● **Work instructions**
Return every line from the records below that has the word "fill".

● **Supplied material**
+ + + + + + +

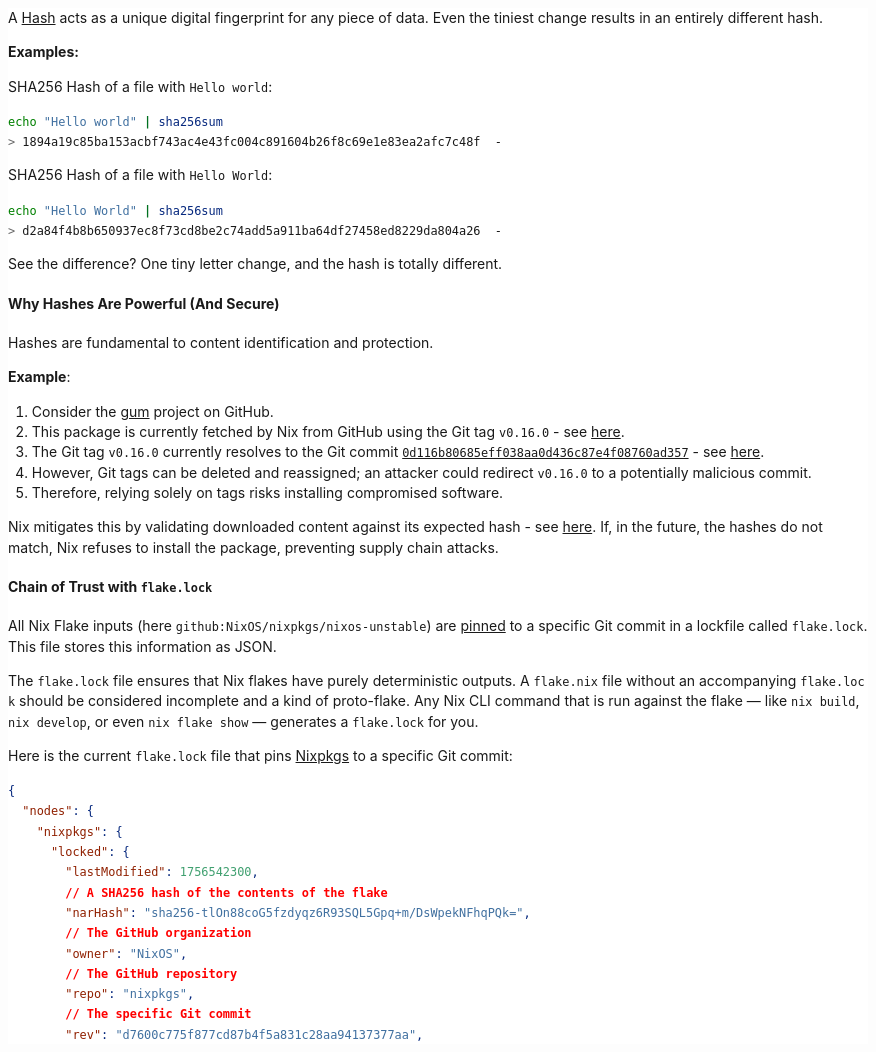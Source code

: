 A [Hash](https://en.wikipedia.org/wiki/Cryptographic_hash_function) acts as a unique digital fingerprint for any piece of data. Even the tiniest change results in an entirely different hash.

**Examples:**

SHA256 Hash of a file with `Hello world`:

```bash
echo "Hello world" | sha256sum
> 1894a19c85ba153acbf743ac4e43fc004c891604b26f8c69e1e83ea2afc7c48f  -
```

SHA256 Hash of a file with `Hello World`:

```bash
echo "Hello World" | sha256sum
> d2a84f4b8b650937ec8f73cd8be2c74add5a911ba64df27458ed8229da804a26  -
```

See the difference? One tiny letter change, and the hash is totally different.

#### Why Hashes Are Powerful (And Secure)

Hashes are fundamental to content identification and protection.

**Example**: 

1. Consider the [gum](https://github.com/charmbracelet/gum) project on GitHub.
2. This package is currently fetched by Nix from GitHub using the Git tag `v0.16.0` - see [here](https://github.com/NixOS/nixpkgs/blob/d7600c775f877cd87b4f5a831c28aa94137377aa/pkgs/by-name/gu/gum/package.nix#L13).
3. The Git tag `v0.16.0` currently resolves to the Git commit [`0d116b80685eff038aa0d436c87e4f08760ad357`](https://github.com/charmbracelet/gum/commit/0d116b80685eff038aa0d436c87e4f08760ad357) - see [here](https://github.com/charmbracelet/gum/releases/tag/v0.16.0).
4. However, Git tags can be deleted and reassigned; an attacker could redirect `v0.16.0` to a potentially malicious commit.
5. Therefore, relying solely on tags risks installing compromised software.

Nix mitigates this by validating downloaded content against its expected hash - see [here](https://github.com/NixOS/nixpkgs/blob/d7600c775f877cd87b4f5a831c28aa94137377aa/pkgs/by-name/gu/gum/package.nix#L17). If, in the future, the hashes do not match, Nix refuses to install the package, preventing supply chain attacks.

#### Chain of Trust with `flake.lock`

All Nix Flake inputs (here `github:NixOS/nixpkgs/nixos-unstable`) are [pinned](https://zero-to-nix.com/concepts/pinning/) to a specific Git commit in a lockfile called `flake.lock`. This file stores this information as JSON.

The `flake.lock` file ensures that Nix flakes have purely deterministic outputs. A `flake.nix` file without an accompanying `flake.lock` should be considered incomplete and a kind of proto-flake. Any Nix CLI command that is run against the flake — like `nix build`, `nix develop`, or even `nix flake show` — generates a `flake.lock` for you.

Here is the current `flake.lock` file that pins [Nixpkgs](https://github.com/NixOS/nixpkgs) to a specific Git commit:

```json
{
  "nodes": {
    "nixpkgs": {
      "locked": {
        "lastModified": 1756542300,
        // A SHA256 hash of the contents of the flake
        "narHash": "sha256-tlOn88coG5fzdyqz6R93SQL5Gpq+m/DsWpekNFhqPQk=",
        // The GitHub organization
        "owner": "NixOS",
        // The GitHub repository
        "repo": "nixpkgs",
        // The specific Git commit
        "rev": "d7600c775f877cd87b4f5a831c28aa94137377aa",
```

+ + + + + + +

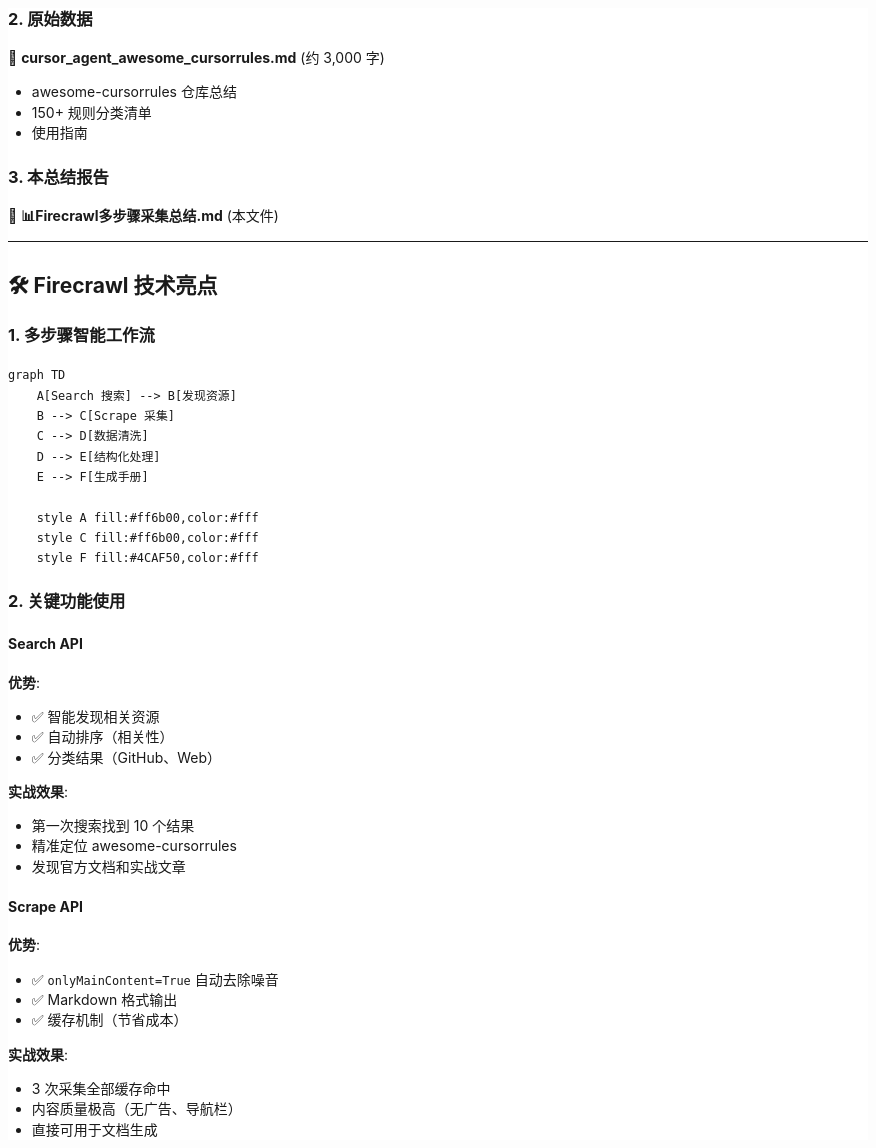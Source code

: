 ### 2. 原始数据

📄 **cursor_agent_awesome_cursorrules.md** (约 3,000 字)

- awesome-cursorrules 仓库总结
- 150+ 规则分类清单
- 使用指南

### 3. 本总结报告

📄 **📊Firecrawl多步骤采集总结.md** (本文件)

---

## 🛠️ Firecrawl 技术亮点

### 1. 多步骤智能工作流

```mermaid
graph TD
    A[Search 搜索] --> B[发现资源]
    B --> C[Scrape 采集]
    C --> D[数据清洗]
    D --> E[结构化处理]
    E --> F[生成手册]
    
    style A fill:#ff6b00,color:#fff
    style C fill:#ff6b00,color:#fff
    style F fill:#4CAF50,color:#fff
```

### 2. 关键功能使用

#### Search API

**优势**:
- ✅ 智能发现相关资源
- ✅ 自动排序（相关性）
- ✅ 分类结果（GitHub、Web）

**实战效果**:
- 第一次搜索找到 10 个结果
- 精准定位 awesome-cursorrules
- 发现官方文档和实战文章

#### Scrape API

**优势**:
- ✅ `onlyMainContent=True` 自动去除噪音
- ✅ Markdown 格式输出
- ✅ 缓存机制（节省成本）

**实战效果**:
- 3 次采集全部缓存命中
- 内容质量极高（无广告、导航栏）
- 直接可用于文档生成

+ + + + + + +

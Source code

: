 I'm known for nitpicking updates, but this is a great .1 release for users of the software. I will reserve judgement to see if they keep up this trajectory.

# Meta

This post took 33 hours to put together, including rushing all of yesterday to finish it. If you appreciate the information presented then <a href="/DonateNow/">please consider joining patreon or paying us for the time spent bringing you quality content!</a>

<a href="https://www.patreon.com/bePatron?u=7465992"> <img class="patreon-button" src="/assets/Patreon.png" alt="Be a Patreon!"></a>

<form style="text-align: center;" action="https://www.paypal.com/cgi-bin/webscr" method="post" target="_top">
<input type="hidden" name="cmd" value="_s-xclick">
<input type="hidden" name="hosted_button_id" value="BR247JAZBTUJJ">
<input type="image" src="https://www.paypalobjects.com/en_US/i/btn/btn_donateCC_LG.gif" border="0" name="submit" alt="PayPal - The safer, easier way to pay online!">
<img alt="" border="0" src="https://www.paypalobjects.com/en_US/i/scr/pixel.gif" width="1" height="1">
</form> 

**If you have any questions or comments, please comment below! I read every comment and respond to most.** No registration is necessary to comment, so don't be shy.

+ + + + + + +

● **Task answer**
    style A fill:#ff6b00,color:#fff
    style C fill:#ff6b00,color:#fff
    style F fill:#4CAF50,color:#fff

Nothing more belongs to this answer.